Great. You’ve identified your direct competitor, established CI goals and metrics, and probably spent a few hours gathering competitive intel.
What follows is transforming that raw data into actual deliverables (aka sales and marketing assets) and feeding them to the right stakeholders.
By far, the most common CI deliverable is the battle card, a sales asset that packs short insights about a specific competitor with the goal of “depositioning” them. Your sales team will love these cards, as long as they’re not too overwhelming and formulated word for word to be consumed right before a sales call.
While there’s no secret recipe on how to craft a battle card, an actionable one should include the following sections:
Your competitor’s profile
Quick dismisses to disqualify the competitor early on
Arguments for why you win and why you lose
Objection handling answers
A list of landmine topics that put your competitor in a bad light
For more information on how to create more inclusive battle cards, Klue has already written extensively about a battle card framework.
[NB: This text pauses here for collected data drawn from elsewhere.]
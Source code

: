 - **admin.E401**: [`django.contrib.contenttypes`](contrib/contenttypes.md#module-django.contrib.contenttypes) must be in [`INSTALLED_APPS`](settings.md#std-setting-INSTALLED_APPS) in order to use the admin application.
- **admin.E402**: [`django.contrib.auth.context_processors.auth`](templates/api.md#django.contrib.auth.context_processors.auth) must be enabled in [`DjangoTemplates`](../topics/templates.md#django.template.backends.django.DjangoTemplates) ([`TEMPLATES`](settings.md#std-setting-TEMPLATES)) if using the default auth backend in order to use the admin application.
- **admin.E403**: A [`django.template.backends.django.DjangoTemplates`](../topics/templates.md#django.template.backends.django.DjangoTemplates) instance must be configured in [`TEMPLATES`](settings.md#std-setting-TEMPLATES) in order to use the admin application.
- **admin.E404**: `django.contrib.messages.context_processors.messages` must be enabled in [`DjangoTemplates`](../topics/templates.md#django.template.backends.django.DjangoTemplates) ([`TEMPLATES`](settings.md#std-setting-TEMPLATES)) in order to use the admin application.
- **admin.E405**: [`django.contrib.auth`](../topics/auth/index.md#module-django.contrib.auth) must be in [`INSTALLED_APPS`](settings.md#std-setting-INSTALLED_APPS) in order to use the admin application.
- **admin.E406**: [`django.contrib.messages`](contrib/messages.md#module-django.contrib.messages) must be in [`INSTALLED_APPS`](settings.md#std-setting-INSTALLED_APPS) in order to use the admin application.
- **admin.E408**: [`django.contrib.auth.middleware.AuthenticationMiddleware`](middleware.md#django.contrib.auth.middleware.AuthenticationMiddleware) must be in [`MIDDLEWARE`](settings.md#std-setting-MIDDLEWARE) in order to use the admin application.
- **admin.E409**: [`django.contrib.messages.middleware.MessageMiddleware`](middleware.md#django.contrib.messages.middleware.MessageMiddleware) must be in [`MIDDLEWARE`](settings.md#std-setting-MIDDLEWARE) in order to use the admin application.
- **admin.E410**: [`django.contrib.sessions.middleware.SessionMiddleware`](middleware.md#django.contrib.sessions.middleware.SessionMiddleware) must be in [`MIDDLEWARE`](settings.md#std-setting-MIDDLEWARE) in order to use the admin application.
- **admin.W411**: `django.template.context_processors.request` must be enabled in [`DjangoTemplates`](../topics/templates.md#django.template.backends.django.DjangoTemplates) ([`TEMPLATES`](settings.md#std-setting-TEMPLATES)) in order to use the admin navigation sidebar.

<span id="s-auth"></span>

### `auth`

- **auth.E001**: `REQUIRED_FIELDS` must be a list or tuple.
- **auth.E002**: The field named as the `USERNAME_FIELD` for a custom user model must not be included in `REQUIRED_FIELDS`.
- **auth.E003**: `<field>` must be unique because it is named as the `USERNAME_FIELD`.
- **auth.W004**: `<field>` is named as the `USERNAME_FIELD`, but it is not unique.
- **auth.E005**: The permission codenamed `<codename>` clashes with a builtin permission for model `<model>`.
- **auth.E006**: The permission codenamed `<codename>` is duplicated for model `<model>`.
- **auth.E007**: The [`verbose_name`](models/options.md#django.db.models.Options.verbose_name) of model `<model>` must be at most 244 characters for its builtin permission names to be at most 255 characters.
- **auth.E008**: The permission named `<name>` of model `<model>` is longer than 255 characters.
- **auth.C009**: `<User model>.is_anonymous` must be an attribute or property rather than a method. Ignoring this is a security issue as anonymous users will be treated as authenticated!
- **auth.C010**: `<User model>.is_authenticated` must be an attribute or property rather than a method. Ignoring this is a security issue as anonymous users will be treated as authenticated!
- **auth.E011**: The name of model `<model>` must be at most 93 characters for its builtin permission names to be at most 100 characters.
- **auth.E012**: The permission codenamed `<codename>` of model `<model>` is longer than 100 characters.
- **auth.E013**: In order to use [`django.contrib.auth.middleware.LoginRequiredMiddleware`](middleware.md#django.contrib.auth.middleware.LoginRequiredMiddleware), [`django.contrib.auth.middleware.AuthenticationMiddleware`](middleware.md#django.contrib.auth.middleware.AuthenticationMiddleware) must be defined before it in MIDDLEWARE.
Battle cards aside, other popular CI deliverables are product sheets—1:1 feature comparisons between your product and your competitor’s product—and executive slide decks to inform executives about the long-term strategy.
How many you can deliver will largely depend on your marketing team’s size and budget. This is only half of the story, though. Equally important is how and when you deliver them.
5. Share insights with key stakeholders
Competitive intelligence has no value if it sits in a corner and doesn’t impact stakeholders.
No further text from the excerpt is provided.